Reynevan se bajó en cuanto sintió el ritmo falso y quebrado del paso de su cabalgadura. Examinó la pata y el casco del rucio, pero no fue capaz de encontrar nada. Y mucho menos de hacer nada. No pudo más que seguir a pie, llevando de las riendas al cojo animal. Estupendo, pensó. De miércoles a viernes, un caballo reventado, el otro cojo. Estupendo. Un buen resultado.
Para colmo, desde lo alto de la orilla derecha del Stobrawa le llegaron unos silbidos, relinchos, maldiciones y gritos pronunciados por la conocida voz de Kunz Aulock, llamado Kirieleisón. Reynevan arrastró al caballo hacia unos matorrales más densos, lo agarró de los ollares para que no relinchara. Los gritos y las maldiciones se perdieron en la lejanía.

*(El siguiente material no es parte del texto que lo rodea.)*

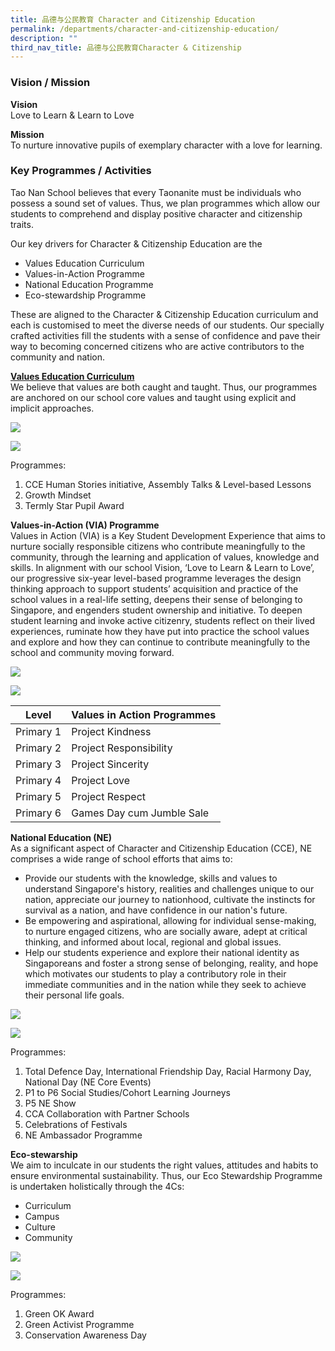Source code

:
 ```yaml
---
title: 品德与公民教育 Character and Citizenship Education
permalink: /departments/character-and-citizenship-education/
description: ""
third_nav_title: 品德与公民教育Character & Citizenship
---
```

### Vision / Mission

**Vision** <br>
Love to Learn &amp; Learn to Love  

**Mission** <br>
To nurture innovative pupils of exemplary character with a love for learning.


### Key Programmes / Activities
Tao Nan School believes that every Taonanite must be individuals who possess a sound set of values. Thus, we plan programmes which allow our students to comprehend and display positive character and citizenship traits.

Our key drivers for Character &amp; Citizenship Education are the
* Values Education Curriculum
* Values-in-Action Programme
* National Education Programme
* Eco-stewardship Programme


These are aligned to the Character &amp; Citizenship Education curriculum and each is customised to meet the diverse needs of our students. Our specially crafted activities fill the students with a sense of confidence and pave their way to becoming concerned citizens who are active contributors to the community and nation.


<u><strong> Values Education Curriculum </strong></u> <br>
We believe that values are both caught and taught. Thus, our programmes are anchored on our school core values and taught using explicit and implicit approaches.

![](/images/Departments/img_cce_ve02.jpg)

![](/images/Departments/img_cce_ve01.jpg)

Programmes:
1.	CCE Human Stories initiative, Assembly Talks &amp; Level-based Lessons
2.	Growth Mindset
3.	Termly Star Pupil Award

**Values-in-Action (VIA) Programme**<br> 
Values in Action (VIA) is a Key Student Development Experience that aims to nurture socially responsible citizens who contribute meaningfully to the community, through the learning and application of values, knowledge and skills. In alignment with our school Vision, ‘Love to Learn &amp; Learn to Love’, our progressive six-year level-based programme leverages the design thinking approach to support students’ acquisition and practice of the school values in a real-life setting, deepens their sense of belonging to Singapore, and engenders student ownership and initiative. To deepen student learning and invoke active citizenry, students reflect on their lived experiences, ruminate how they have put into practice the school values and explore and how they can continue to contribute meaningfully to the school and community moving forward. 

![](/images/Departments/img_cce_via01.jpg)

![](/images/Departments/img_cce_via02.jpg)

| Level | Values in Action Programmes |
|---|---|
| Primary 1 | Project Kindness |
| Primary 2 | Project Responsibility |
| Primary 3 | Project Sincerity |
| Primary 4 | Project Love |
| Primary 5 | Project Respect|
| Primary 6 | Games Day cum Jumble Sale |

**National Education (NE)**<br>
As a significant aspect of Character and Citizenship Education (CCE), NE comprises a wide range of school efforts that aims to:

* Provide our students with the knowledge, skills and values to understand Singapore's history, realities and challenges unique to our nation, appreciate our journey to nationhood, cultivate the instincts for survival as a nation, and have confidence in our nation's future.
* Be empowering and aspirational, allowing for individual sense-making, to nurture engaged citizens, who are socially aware, adept at critical thinking, and informed about local, regional and global issues.
*  Help our students experience and explore their national identity as Singaporeans and foster a strong sense of belonging, reality, and hope which motivates our students to play a contributory role in their immediate communities and in the nation while they seek to achieve their personal life goals.

![](/images/Departments/img_cce_ne01.jpg)

![](/images/Departments/img_cce_ne02.jpg)

Programmes:
1.	Total Defence Day, International Friendship Day, Racial Harmony Day, National Day (NE Core Events)
2.	P1 to P6 Social Studies/Cohort Learning Journeys
3.	P5 NE Show
4.	CCA Collaboration with Partner Schools
5.	Celebrations of Festivals
6.	NE Ambassador Programme

**Eco-stewarship** <br>
We aim to inculcate in our students the right values, attitudes and habits to ensure environmental sustainability. Thus, our Eco Stewardship Programme is undertaken holistically through the 4Cs:

* Curriculum
* Campus
* Culture
* Community

![](/images/Departments/img_cce_ecostewardship01.jpg)
	

![](/images/Departments/img_cce_ecostewardship02.jpg)

Programmes:
1.	Green OK Award 
2.	Green Activist Programme
3.	Conservation Awareness Day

Han cogido a la muchacha, pensó, y el corazón le saltó hasta la garganta, tanto del miedo como de los remordimientos de conciencia. La han alcanzado.
No la alcanzaron, no la cogieron, le tranquilizó la razón. La siguieron como mucho hasta su comitiva, donde se dieron cuenta del engaño. Donde Nicoletta se rió de ellos y se burló, segura entre sus caballeros y pajes.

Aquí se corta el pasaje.